> [Dataset entries]
****************

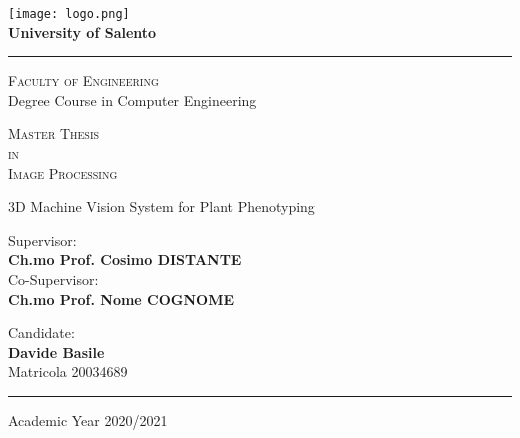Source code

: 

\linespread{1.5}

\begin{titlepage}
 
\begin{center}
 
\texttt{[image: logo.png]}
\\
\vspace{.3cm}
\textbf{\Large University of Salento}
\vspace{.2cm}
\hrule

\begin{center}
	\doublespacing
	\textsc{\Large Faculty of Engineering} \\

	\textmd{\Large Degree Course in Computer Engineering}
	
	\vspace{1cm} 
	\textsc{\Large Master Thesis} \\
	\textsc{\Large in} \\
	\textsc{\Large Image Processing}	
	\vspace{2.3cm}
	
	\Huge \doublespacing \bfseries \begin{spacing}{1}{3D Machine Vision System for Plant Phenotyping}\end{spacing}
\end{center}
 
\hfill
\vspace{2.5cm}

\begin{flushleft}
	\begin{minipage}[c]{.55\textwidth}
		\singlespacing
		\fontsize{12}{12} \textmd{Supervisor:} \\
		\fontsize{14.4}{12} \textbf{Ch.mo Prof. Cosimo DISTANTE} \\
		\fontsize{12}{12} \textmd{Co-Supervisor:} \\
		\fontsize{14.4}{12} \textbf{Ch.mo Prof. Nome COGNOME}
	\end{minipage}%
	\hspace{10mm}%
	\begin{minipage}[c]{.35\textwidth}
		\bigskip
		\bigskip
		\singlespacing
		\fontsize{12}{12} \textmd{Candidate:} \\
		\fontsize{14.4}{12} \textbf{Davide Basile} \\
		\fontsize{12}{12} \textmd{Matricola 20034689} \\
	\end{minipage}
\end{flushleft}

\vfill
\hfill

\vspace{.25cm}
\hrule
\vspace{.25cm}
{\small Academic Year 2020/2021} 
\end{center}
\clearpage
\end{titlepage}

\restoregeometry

****************

> [Problem statement] Copy the records above exactly, leaving out every picture.

> [Task result]
Source code

: 

\linespread{1.5}

\begin{titlepage}
 
\begin{center}
 
\texttt{[image: logo.png]}
\\
\vspace{.3cm}
\textbf{\Large University of Salento}
\vspace{.2cm}
\hrule

\begin{center}
	\doublespacing
	\textsc{\Large Faculty of Engineering} \\

	\textmd{\Large Degree Course in Computer Engineering}
	
	\vspace{1cm} 
	\textsc{\Large Master Thesis} \\
	\textsc{\Large in} \\
	\textsc{\Large Image Processing}	
	\vspace{2.3cm}
	
	\Huge \doublespacing \bfseries \begin{spacing}{1}{3D Machine Vision System for Plant Phenotyping}\end{spacing}
\end{center}
 
\hfill
\vspace{2.5cm}

\begin{flushleft}
	\begin{minipage}[c]{.55\textwidth}
		\singlespacing
		\fontsize{12}{12} \textmd{Supervisor:} \\
		\fontsize{14.4}{12} \textbf{Ch.mo Prof. Cosimo DISTANTE} \\
		\fontsize{12}{12} \textmd{Co-Supervisor:} \\
		\fontsize{14.4}{12} \textbf{Ch.mo Prof. Nome COGNOME}
	\end{minipage}%
	\hspace{10mm}%
	\begin{minipage}[c]{.35\textwidth}
		\bigskip
		\bigskip
		\singlespacing
		\fontsize{12}{12} \textmd{Candidate:} \\
		\fontsize{14.4}{12} \textbf{Davide Basile} \\
		\fontsize{12}{12} \textmd{Matricola 20034689} \\
	\end{minipage}
\end{flushleft}

\vfill
\hfill

\vspace{.25cm}
\hrule
\vspace{.25cm}
{\small Academic Year 2020/2021} 
\end{center}
\clearpage
\end{titlepage}

\restoregeometry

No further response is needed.